BEGIN Available data

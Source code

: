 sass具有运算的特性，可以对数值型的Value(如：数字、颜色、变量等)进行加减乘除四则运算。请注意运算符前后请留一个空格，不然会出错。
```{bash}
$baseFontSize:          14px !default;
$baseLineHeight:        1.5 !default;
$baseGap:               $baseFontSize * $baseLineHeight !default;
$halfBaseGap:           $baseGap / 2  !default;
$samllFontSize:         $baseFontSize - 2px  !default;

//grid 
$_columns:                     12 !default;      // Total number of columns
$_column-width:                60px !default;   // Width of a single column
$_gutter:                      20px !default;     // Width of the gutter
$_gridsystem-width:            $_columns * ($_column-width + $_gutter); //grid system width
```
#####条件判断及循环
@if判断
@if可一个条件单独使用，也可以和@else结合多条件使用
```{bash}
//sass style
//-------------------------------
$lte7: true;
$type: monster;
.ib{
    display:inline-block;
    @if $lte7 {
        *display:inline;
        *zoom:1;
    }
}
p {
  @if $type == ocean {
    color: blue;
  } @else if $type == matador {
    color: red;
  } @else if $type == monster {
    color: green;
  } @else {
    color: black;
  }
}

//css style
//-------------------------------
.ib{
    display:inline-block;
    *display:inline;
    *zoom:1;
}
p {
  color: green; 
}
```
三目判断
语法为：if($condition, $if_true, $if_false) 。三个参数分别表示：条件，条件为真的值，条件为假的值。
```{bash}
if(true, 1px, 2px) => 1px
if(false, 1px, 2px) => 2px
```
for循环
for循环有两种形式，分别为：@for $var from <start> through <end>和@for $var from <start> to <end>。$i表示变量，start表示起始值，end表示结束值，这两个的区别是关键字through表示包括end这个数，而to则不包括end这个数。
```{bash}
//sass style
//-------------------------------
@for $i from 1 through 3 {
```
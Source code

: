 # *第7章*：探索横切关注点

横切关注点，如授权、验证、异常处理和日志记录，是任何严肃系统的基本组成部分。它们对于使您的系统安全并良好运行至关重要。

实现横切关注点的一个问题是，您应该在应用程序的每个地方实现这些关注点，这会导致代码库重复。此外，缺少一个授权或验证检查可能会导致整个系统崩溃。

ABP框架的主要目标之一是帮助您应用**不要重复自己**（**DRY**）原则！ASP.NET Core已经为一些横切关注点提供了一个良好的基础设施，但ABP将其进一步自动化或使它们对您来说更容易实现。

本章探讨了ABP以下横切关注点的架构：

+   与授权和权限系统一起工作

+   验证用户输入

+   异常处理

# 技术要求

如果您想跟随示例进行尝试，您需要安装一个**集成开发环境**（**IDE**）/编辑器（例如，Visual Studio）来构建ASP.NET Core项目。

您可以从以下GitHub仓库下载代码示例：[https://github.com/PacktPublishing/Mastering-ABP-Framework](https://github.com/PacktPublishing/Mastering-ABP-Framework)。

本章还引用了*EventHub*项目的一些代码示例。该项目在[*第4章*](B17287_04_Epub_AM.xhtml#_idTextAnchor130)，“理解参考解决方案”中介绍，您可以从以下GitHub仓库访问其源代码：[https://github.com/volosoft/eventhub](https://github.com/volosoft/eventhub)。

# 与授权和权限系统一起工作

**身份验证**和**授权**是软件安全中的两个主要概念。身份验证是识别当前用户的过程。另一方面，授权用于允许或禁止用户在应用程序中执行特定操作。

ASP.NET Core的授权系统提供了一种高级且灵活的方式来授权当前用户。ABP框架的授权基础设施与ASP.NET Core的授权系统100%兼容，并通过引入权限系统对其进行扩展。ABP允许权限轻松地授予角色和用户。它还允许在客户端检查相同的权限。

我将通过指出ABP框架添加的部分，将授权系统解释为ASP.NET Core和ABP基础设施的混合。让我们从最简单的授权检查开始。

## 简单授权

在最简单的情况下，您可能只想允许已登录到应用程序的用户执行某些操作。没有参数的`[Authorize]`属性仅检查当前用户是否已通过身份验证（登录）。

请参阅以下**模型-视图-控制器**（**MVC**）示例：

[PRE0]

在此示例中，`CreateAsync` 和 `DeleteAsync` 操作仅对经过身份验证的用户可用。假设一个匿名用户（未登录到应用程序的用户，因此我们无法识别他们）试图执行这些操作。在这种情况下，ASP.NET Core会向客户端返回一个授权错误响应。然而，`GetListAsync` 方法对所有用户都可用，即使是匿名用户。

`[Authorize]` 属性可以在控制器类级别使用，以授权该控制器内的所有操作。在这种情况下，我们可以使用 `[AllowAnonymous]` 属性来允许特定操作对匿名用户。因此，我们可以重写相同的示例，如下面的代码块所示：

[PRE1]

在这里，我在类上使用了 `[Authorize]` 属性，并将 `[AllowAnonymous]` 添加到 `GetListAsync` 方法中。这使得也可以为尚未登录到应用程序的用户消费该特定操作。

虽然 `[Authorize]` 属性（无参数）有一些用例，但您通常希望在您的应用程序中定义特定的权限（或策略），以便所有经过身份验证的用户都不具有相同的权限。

END Available data

§ **Problem to solve**:
Search the lines above for the string "baseGap" and copy each line that has it.

§ **Task response**:
$baseGap:               $baseFontSize * $baseLineHeight !default;
$halfBaseGap:           $baseGap / 2  !default;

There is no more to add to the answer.